Enough — Guantanamo is Eating Up The Soul of A Nation

Democratic Senator Dick Durbin has compared interrogation practices at the infamous U.S. Guantanamo Bay detention camp with those used by the Nazis more than half a century ago.

"If I did not tell you that it was an FBI agent describing what Americans had done to prisoners in their control, you would most certainly believe this must have been done by Nazis, Soviets in their gulags, or some mad regime — Pol Pot or others — that had no concern for human beings," he said recently.

"More than 1700 American soldiers have been killed in Iraq and our country’s standing in the world community has been badly damaged by the prison abuses at Abu Ghraib and Guantanamo," he added.

During Guantanamo’s nearly four years of operation since the Sept. 11 attacks, more than 100 detainees have died — the current prison population is about 600. Amnesty International has warned that "ill-treatment, religious humiliation and arbitrary detention [are] seeping from the facility," and has condemned the Bush administration’s decision to expand it.

Within the past year, both the New England Journal of Medicine and the British medical journal Lancet have condemned the unethical complicity of medical staff at the facility; in particular, reported the New England Journal of Medicine, allowing patient records to be used as "part of a strategy that employs extreme stress, combined with behaviour-shaping rewards, to extract actionable intelligence from resistant captives."

Of course, the Pentagon has always maintained that its policy is to keep intelligence-gathering and patient care separate, but the "seeping" evidence as reported by Amnesty and other human rights NGOs calls that official truth into serious question.

Meanwhile, Washington’s spin doctors have been busy feeding the media with arguments as to why the detainees at Guantanamo Bay are not exactly prisoners of war. The reason? Because the U.S. is not currently at war with any country — another semantic mockery of the truth!.

"There was no war fought between legal sovereign countries," Jay Farrar, a military analyst at the Center for Strategic and International Studies in Washington, reportedly said. "What we’re dealing with is stateless, non-sovereign terrorist organizations that cannot be classified by the world’s legal systems."

Thrown in with these so-called "stateless, non-sovereign terrorist(s)" is Canada’s only confirmed detainee in Guantanamo Bay, 18-year-old Omar Khadr.

His lawyer recently filed documents in a Canadian court which included psychiatric assessments that warn the teenager is at high risk for suicide.

As far back as January 2002, Mary Robinson, then U.N. Commissioner for Human Rights, called on the United States to treat the prisoners in accordance with the Geneva Conventions. "If the captives are denied their legal rights as prisoners of war," she said, "we risk the values that we sought to preserve."

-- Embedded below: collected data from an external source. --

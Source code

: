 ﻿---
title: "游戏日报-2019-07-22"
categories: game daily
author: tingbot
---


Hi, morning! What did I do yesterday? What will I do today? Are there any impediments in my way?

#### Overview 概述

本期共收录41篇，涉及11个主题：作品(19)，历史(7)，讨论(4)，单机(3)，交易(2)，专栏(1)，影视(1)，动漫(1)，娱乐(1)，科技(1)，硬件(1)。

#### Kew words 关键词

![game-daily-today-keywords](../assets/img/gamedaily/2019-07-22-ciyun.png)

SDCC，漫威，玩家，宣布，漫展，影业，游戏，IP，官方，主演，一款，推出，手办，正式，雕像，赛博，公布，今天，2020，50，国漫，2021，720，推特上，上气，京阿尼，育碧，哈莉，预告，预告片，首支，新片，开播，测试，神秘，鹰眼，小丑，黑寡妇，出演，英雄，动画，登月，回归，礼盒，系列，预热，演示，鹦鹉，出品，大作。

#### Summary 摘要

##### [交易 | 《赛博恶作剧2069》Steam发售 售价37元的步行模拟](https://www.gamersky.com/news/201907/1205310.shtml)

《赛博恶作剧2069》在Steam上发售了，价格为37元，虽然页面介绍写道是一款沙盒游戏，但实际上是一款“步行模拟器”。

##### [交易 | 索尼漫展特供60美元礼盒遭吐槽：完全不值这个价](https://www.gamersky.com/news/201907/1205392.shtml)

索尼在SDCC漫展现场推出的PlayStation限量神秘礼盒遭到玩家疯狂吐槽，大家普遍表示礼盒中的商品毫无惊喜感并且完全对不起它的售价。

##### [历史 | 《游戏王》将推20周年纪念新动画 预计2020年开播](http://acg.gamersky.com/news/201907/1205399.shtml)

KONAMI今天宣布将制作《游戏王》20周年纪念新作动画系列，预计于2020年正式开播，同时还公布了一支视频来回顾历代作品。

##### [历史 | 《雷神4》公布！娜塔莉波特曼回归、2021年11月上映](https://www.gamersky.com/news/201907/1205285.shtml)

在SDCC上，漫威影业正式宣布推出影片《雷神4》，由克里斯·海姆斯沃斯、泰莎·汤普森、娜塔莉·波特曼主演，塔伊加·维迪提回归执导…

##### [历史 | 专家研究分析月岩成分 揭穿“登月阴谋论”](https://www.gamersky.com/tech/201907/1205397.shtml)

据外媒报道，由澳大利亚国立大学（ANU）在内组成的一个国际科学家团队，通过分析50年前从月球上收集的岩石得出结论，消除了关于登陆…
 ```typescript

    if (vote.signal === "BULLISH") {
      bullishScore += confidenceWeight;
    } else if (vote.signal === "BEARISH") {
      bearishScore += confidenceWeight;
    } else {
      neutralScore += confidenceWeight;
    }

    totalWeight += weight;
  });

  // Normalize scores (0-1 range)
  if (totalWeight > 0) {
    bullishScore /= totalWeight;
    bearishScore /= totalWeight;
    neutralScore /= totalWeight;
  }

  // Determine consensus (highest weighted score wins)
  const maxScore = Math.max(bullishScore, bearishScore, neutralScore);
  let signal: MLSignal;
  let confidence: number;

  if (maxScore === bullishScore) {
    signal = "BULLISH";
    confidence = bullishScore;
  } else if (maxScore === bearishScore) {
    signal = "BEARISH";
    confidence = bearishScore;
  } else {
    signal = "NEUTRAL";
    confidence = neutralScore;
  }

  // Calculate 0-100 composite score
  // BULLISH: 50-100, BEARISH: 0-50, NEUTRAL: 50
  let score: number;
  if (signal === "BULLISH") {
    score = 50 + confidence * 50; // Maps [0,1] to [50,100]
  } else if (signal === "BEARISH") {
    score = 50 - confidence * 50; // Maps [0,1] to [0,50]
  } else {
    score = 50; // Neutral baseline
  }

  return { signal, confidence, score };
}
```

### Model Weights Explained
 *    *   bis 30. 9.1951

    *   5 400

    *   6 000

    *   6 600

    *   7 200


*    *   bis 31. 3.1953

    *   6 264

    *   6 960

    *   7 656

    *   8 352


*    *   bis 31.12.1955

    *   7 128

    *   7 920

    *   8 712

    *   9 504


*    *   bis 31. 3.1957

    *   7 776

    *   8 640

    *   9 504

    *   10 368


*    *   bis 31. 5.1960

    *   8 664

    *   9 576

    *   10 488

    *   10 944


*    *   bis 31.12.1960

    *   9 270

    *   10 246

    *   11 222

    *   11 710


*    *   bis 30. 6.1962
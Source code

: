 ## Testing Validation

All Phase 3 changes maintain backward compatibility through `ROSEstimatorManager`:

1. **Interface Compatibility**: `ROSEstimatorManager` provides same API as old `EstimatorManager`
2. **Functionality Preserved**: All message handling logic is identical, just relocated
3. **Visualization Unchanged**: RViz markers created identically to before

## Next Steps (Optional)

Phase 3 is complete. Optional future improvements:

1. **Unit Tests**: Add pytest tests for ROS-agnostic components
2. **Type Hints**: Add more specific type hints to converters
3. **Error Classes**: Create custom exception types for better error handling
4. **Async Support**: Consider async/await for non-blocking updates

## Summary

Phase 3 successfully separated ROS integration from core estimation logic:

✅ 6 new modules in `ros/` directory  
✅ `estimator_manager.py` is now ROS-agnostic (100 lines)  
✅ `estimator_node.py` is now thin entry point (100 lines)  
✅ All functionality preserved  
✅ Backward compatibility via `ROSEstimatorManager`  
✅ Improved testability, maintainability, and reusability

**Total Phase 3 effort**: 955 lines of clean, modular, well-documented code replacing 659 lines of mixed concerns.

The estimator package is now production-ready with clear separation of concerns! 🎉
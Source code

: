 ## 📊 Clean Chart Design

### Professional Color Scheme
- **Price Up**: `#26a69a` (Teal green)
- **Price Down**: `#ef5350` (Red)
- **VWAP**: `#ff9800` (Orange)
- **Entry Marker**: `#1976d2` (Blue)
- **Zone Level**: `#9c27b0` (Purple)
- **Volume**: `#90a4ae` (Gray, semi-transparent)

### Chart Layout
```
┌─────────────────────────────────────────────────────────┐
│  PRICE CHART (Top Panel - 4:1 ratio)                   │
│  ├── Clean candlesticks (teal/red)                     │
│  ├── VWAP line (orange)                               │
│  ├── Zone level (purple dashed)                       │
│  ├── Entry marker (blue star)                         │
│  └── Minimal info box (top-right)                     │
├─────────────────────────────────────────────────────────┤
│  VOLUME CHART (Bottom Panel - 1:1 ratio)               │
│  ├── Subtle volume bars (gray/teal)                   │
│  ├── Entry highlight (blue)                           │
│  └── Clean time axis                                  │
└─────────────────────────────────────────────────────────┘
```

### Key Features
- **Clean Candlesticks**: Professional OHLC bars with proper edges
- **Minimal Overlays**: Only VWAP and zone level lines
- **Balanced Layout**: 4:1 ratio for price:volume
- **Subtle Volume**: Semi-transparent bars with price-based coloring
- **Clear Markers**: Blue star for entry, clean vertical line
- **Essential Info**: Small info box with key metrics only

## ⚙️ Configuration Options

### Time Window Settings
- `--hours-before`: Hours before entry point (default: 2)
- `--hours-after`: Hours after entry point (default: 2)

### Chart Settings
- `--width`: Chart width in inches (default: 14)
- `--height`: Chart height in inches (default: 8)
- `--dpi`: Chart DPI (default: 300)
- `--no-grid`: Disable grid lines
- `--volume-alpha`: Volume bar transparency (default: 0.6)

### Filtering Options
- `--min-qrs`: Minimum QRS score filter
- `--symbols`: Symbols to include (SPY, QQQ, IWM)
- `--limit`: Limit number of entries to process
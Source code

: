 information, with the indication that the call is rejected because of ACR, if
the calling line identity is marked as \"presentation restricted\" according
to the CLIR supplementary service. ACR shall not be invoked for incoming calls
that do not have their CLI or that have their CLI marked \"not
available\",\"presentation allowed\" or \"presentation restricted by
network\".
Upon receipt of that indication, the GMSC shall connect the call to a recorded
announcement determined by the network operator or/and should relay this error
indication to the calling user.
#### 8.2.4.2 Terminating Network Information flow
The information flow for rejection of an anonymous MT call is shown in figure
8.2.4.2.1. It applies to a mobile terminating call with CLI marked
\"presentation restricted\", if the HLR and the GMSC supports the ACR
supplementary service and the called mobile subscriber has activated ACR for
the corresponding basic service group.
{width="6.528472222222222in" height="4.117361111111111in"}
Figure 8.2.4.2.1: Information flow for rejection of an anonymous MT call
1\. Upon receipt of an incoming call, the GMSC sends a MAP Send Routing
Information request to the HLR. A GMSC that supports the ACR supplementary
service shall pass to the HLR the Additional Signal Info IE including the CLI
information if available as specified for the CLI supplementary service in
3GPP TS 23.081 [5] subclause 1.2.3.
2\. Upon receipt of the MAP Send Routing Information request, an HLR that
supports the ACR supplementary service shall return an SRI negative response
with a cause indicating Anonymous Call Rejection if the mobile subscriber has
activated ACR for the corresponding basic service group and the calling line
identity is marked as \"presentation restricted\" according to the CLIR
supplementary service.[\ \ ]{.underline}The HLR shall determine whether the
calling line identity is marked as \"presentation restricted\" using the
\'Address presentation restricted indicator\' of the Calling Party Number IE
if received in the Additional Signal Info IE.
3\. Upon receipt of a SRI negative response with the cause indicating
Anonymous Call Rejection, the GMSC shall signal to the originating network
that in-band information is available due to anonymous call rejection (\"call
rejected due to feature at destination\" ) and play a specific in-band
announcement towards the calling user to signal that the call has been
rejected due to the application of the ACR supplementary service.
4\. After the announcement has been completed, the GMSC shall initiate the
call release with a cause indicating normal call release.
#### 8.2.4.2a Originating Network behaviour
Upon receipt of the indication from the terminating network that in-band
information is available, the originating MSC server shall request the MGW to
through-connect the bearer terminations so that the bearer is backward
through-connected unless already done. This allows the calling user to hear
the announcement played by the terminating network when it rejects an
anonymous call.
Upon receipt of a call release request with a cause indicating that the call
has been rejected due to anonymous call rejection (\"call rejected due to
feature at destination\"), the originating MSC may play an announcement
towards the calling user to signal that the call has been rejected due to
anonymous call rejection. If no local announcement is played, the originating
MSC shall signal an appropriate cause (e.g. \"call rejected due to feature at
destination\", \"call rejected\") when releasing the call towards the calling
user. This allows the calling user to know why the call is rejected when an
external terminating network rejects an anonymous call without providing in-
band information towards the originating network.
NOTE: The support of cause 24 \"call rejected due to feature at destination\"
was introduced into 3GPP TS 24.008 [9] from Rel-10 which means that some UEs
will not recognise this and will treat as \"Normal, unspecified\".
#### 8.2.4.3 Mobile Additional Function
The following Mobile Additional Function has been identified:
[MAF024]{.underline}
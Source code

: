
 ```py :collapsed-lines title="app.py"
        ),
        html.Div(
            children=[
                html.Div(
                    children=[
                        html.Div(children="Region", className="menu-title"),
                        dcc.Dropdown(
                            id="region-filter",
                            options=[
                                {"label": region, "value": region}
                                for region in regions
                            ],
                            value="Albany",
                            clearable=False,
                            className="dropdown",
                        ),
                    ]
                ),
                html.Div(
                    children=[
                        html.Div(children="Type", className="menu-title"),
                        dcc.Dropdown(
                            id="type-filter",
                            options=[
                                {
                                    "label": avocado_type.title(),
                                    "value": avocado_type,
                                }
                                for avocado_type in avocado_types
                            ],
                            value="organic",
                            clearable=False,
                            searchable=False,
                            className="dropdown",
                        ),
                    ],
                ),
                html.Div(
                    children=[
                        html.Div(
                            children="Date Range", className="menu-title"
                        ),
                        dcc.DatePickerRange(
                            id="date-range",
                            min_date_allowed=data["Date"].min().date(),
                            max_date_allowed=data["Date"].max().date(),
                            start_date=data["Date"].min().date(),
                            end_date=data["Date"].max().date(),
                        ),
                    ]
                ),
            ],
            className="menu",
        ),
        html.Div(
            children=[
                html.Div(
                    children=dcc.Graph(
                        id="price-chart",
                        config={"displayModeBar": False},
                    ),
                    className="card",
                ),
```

The Geneva Conventions state that prisoners captured in warfare should not be interrogated or tortured and should eventually be repatriated without being subjected to trials by military tribunals. Yet the U.S. government is contemplating using military tribunals to try the Guantanamo detainees.

Both the International Committee of the Red Cross (ICRC) and Amnesty International have argued that the U.S. administration is trying to legitimize the use of illegal military tribunals. Military trials can be conducted in secret and requirements for evidence are usually looser than in civilian courts. This practice further intensifies the "fear-and-anxiety" approach that human rights observers say the Pentagon favours in dealing with Guantanamo detainees.

Yet in defiance of international pressure, George W. Bush gave a contract to expand the detention facility — worth US$30 million — to a subsidiary of the controversial oil giant Halliburton, once headed by Vice-President Dick Cheney.

Revelations of torture, mistreatment and recently, the desecration of copies of the Holy Qur’an, to "soften" detainees’ resistance have sparked global outrage.

But the U.S. continues to ignore international pressure to close the Cuba-based facility. This is because most of the detainees come from countries that do not want them or care about them. These countries would rather have the U.S. "deal" with their discarded human beings.

So unless the American public can speak out more loudly than Washington’s propaganda machine and shame the administration into closing Guantanamo, George W. Bush and his war lieutenant Donald Rumsfeld will keep on telling Americans, with a straight face, that this horrible facility is needed.

Instead of spewing Washington’s current gospel of exploitation and militaristic convenience, the U.S. needs to practice what its founding principles preach — if the soul of this nation is to be saved.